Your goal -
Set down each line of the material that follows, exactly, with no pictures.

Available records -
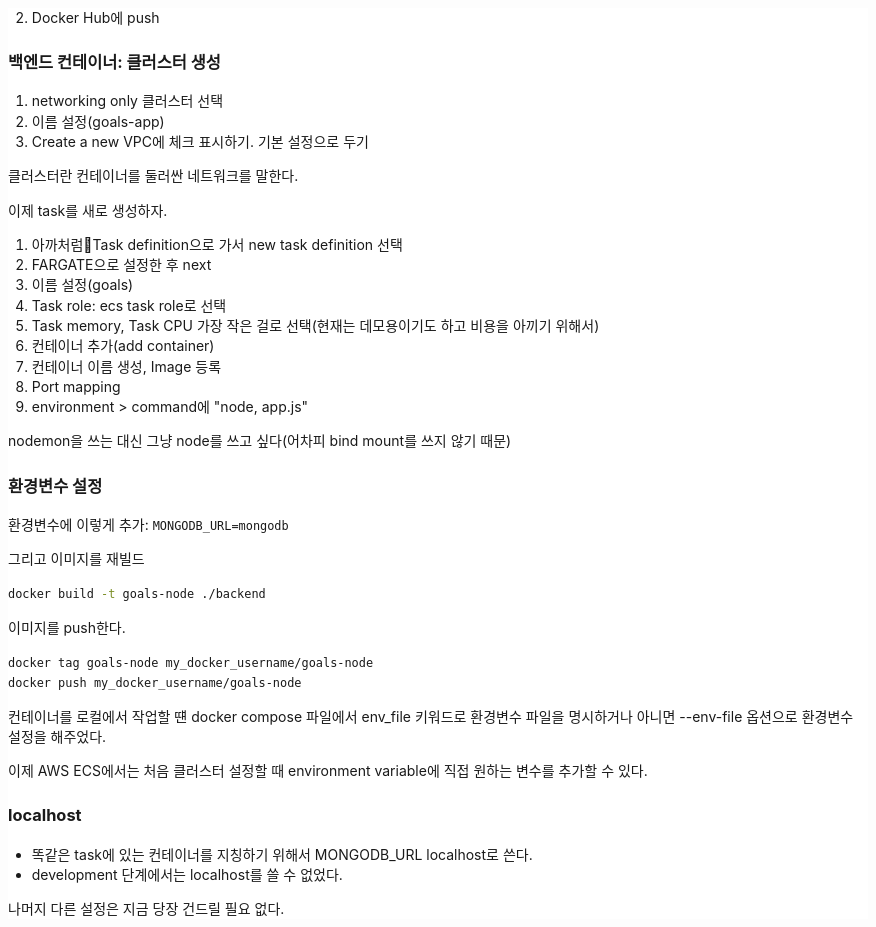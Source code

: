 2. Docker Hub에 push


### 백엔드 컨테이너: 클러스터 생성

1. networking only 클러스터 선택
2. 이름 설정(goals-app)
3. Create a new VPC에 체크 표시하기. 기본 설정으로 두기

클러스터란 컨테이너를 둘러싼 네트워크를 말한다.

이제 task를 새로 생성하자.

1. 아까처럼Task definition으로 가서 new task definition 선택
2. FARGATE으로 설정한 후 next
3. 이름 설정(goals)
4. Task role: ecs task role로 선택
5. Task memory, Task CPU 가장 작은 걸로 선택(현재는 데모용이기도 하고 비용을 아끼기 위해서)
6. 컨테이너 추가(add container)
7. 컨테이너 이름 생성, Image 등록
8. Port mapping
9. environment > command에 "node, app.js"

nodemon을 쓰는 대신 그냥 node를 쓰고 싶다(어차피 bind mount를 쓰지 않기 때문)

### 환경변수 설정

환경변수에 이렇게 추가: `MONGODB_URL=mongodb`

그리고 이미지를 재빌드

```bash
docker build -t goals-node ./backend
```

이미지를 push한다.

```bash
docker tag goals-node my_docker_username/goals-node
docker push my_docker_username/goals-node
```

컨테이너를 로컬에서 작업할 떈 docker compose 파일에서 env_file 키워드로 환경변수 파일을 명시하거나 아니면 --env-file 옵션으로 환경변수 설정을 해주었다.

이제 AWS ECS에서는 처음 클러스터 설정할 때 environment variable에 직접 원하는 변수를 추가할 수 있다.

### localhost
- 똑같은 task에 있는 컨테이너를 지칭하기 위해서 MONGODB_URL localhost로 쓴다. 
- development 단계에서는 localhost를 쓸 수 없었다.

나머지 다른 설정은 지금 당장 건드릴 필요 없다.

Worked solution -
Source code

: 2. Docker Hub에 push


### 백엔드 컨테이너: 클러스터 생성

1. networking only 클러스터 선택
2. 이름 설정(goals-app)
3. Create a new VPC에 체크 표시하기. 기본 설정으로 두기

클러스터란 컨테이너를 둘러싼 네트워크를 말한다.

이제 task를 새로 생성하자.

1. 아까처럼Task definition으로 가서 new task definition 선택
2. FARGATE으로 설정한 후 next
3. 이름 설정(goals)
4. Task role: ecs task role로 선택
5. Task memory, Task CPU 가장 작은 걸로 선택(현재는 데모용이기도 하고 비용을 아끼기 위해서)
6. 컨테이너 추가(add container)
7. 컨테이너 이름 생성, Image 등록
8. Port mapping
9. environment > command에 "node, app.js"

nodemon을 쓰는 대신 그냥 node를 쓰고 싶다(어차피 bind mount를 쓰지 않기 때문)

### 환경변수 설정

환경변수에 이렇게 추가: `MONGODB_URL=mongodb`

그리고 이미지를 재빌드

```bash
docker build -t goals-node ./backend
```

이미지를 push한다.

```bash
docker tag goals-node my_docker_username/goals-node
docker push my_docker_username/goals-node
```

컨테이너를 로컬에서 작업할 떈 docker compose 파일에서 env_file 키워드로 환경변수 파일을 명시하거나 아니면 --env-file 옵션으로 환경변수 설정을 해주었다.

이제 AWS ECS에서는 처음 클러스터 설정할 때 environment variable에 직접 원하는 변수를 추가할 수 있다.

### localhost
- 똑같은 task에 있는 컨테이너를 지칭하기 위해서 MONGODB_URL localhost로 쓴다. 
- development 단계에서는 localhost를 쓸 수 없었다.

나머지 다른 설정은 지금 당장 건드릴 필요 없다.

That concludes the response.